Deal details
Gevo, Inc. (NASDAQ: GEVO) President and Chief Operating Officer Christopher Michael Ryan completed the sale of 129,797 shares of the company's common stock in two sets of transactions at the end of March 2026.
On March 30, 2026, Ryan sold 100,000 shares in multiple trades at prices that ranged from $2.75 to $2.78, producing aggregate proceeds of $275,740. The following day, March 31, he disposed of 29,797 shares at prices between $2.95 and $2.97, generating $88,175 in proceeds.
Context of the trades
The sales were carried out under a pre-arranged 10b5-1 trading plan that Ryan adopted on November 19, 2025. After completing these transactions, Ryan directly holds 1,402,141 shares of Gevo common stock.
In addition to his direct holdings, Ryan indirectly owns 27,888.95 shares through a 401(k) plan. A plan statement dated March 25, 2026, shows that between October 15, 2025, and March 31, 2026, Ryan acquired 5,932.26 shares in the 401(k) and disposed of 51.39 shares to cover administrative fees.
Share price and market context
The stock has been trading near its 52-week high of $2.97, reflecting a roughly 110% gain over the past year. At the time of the report, Gevo shares were quoted at $2.40 and the company had a market capitalization of $565 million.
An InvestingPro analysis cited alongside the filings notes that Gevo remains unprofitable and that analysts do not expect the company to be profitable this year. The same analysis indicates that the stock is trading near its Fair Value assessment.
Recent operating and strategic developments
Gevo posted a notable operational performance in Q4 2025, reporting total revenue of $161 million, an increase of 849% compared with the prior year. Despite that surge in top line, the company recorded a $20 million loss from operations for the quarter, an improvement versus earlier results.
Part of Gevo's revenue mix in 2025 included approximately $5 million from sales of a racing fuel blendstock. That product leverages the company’s proprietary technology to convert renewable feedstocks into high-octane hydrocarbons intended for motorsports applications.
On the production front, Gevo outlined plans to expand its North Dakota site by adding a second ethanol production facility with capacity of up to 75 million gallons per year. If built to full capacity, that addition could potentially increase the site’s annual output to as much as 150 million gallons.
The company has also been strengthening its intellectual property position, reporting a portfolio of more than 550 issued and pending patents related to renewable fuels and chemicals. Those patents are described as covering approaches for producing sustainable aviation fuel and renewable diesel from bio-based feedstocks.
Leadership moves
Gevo announced key executive appointments, naming Kyle James as Chief Commercial Officer and Dave Kettner as General Counsel. The company framed these changes as part of efforts to support commercial growth and governance as it scales production and expands its market footprint.

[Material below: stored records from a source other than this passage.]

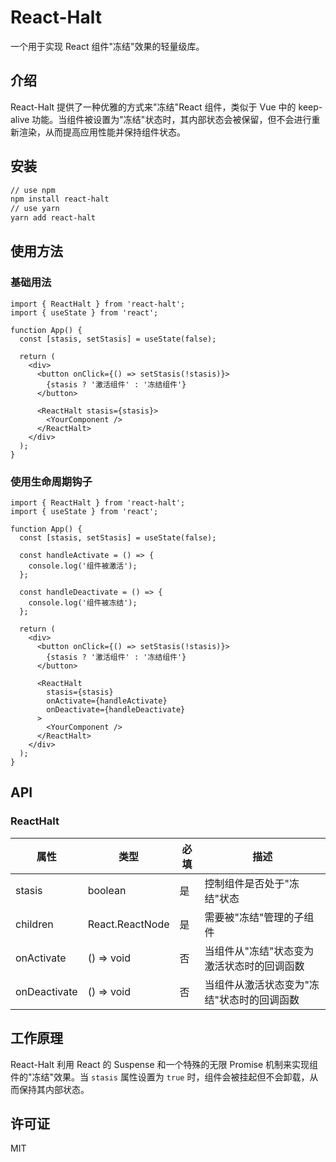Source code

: # React-Halt

一个用于实现 React 组件"冻结"效果的轻量级库。

## 介绍

React-Halt 提供了一种优雅的方式来"冻结"React 组件，类似于 Vue 中的 keep-alive 功能。当组件被设置为"冻结"状态时，其内部状态会被保留，但不会进行重新渲染，从而提高应用性能并保持组件状态。

## 安装

```bash
// use npm
npm install react-halt
// use yarn
yarn add react-halt
```

## 使用方法

### 基础用法

```tsx
import { ReactHalt } from 'react-halt';
import { useState } from 'react';

function App() {
  const [stasis, setStasis] = useState(false);

  return (
    <div>
      <button onClick={() => setStasis(!stasis)}>
        {stasis ? '激活组件' : '冻结组件'}
      </button>

      <ReactHalt stasis={stasis}>
        <YourComponent />
      </ReactHalt>
    </div>
  );
}
```

### 使用生命周期钩子

```tsx
import { ReactHalt } from 'react-halt';
import { useState } from 'react';

function App() {
  const [stasis, setStasis] = useState(false);

  const handleActivate = () => {
    console.log('组件被激活');
  };

  const handleDeactivate = () => {
    console.log('组件被冻结');
  };

  return (
    <div>
      <button onClick={() => setStasis(!stasis)}>
        {stasis ? '激活组件' : '冻结组件'}
      </button>

      <ReactHalt
        stasis={stasis}
        onActivate={handleActivate}
        onDeactivate={handleDeactivate}
      >
        <YourComponent />
      </ReactHalt>
    </div>
  );
}
```

## API

### ReactHalt

| 属性 | 类型 | 必填 | 描述 |
| --- | --- | --- | --- |
| stasis | boolean | 是 | 控制组件是否处于"冻结"状态 |
| children | React.ReactNode | 是 | 需要被"冻结"管理的子组件 |
| onActivate | () => void | 否 | 当组件从"冻结"状态变为激活状态时的回调函数 |
| onDeactivate | () => void | 否 | 当组件从激活状态变为"冻结"状态时的回调函数 |

## 工作原理

React-Halt 利用 React 的 Suspense 和一个特殊的无限 Promise 机制来实现组件的"冻结"效果。当 `stasis` 属性设置为 `true` 时，组件会被挂起但不会卸载，从而保持其内部状态。

## 许可证

MIT
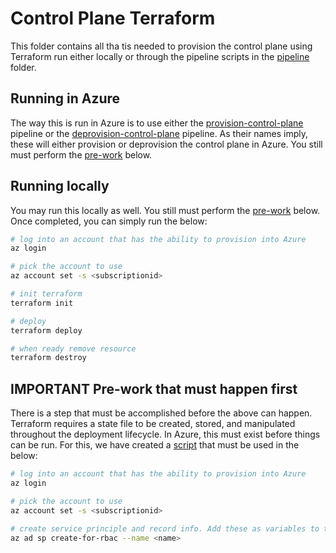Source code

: # Control Plane Terraform

This folder contains all tha tis needed to provision the control plane using Terraform run either locally or through the pipeline scripts in the [pipeline](../pipelines/) folder.

## Running in Azure

The way this is run in Azure is to use either the [provision-control-plane](../../pipelines/provision-control-plane.yml) pipeline or the [deprovision-control-plane](../../pipelines/deprovision-control-plane.yml) pipeline. As their names imply, these will either provision or deprovision the control plane in Azure. You still must perform the [pre-work](#important-pre-work-that-must-happen-first) below.

## Running locally

You may run this locally as well. You still must perform the [pre-work](#important-pre-work-that-must-happen-first) below. Once completed, you can simply run the below:

```bash
# log into an account that has the ability to provision into Azure
az login

# pick the account to use
az account set -s <subscriptionid>

# init terraform
terraform init

# deploy
terraform deploy

# when ready remove resource
terraform destroy
```

## **IMPORTANT** Pre-work that must happen first

There is a step that must be accomplished before the above can happen. Terraform requires a state file to be created, stored, and manipulated throughout the deployment lifecycle. In Azure, this must exist before things can be run. For this, we have created a [script](./azure-state.sh) that must be used in the below:

```bash
# log into an account that has the ability to provision into Azure
az login

# pick the account to use
az account set -s <subscriptionid>

# create service principle and record info. Add these as variables to the pipeline
az ad sp create-for-rbac --name <name>
```
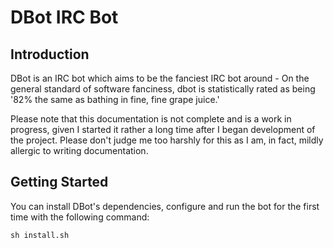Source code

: # DBot IRC Bot

## Introduction

DBot is an IRC bot which aims to be the fanciest IRC bot around - On
the general standard of software fanciness, dbot is statistically rated as being 
'82% the same as bathing in fine, fine grape juice.'

Please note that this documentation is not complete and is a work in progress, 
given I started it rather a long time after I began development of the project. 
Please don't judge me too harshly for this as I am, in fact, mildly allergic to
writing documentation.

## Getting Started

You can install DBot's dependencies, configure and run the bot for the first
time with the following command:

```
sh install.sh
```
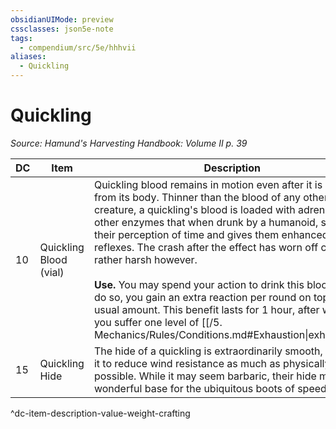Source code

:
```yaml
---
obsidianUIMode: preview
cssclasses: json5e-note
tags:
  - compendium/src/5e/hhhvii
aliases:
  - Quickling
---
```

# Quickling
*Source: Hamund's Harvesting Handbook: Volume II p. 39* 

| DC | Item | Description | Value | Weight | Crafting |
|----|------|-------------|-------|--------|----------|
| 10 | Quickling Blood (vial) | Quickling blood remains in motion even after it is drained from its body. Thinner than the blood of any other mortal creature, a quickling's blood is loaded with adrenaline and other enzymes that when drunk by a humanoid, slows their perception of time and gives them enhanced reflexes. The crash after the effect has worn off can be rather harsh however.<br /><br />**Use.** You may spend your action to drink this blood. If you do so, you gain an extra reaction per round on top of your usual amount. This benefit lasts for 1 hour, after which you suffer one level of [[/5. Mechanics/Rules/Conditions.md#Exhaustion\|exhaustion]]. | 1 gp | 1 lb | — |
| 15 | Quickling Hide | The hide of a quickling is extraordinarily smooth, allowing it to reduce wind resistance as much as physically possible. While it may seem barbaric, their hide makes a wonderful base for the ubiquitous boots of speed. | 4 gp | 7 lb | [[5. Mechanics/Items/Boots Of Speed.md\|Boots of Speed]] |
^dc-item-description-value-weight-crafting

What this means going forward
The insider sales were executed under an established 10b5-1 plan and left Ryan with a substantial direct and indirect ownership stake. At the same time, the company’s recent quarter shows accelerating revenue alongside ongoing operating losses. Gevo’s operational expansion plans, patent portfolio growth, and new commercial and legal leadership are positioned to support its strategic objectives, while near-term profitability remains an open issue according to third-party analysis.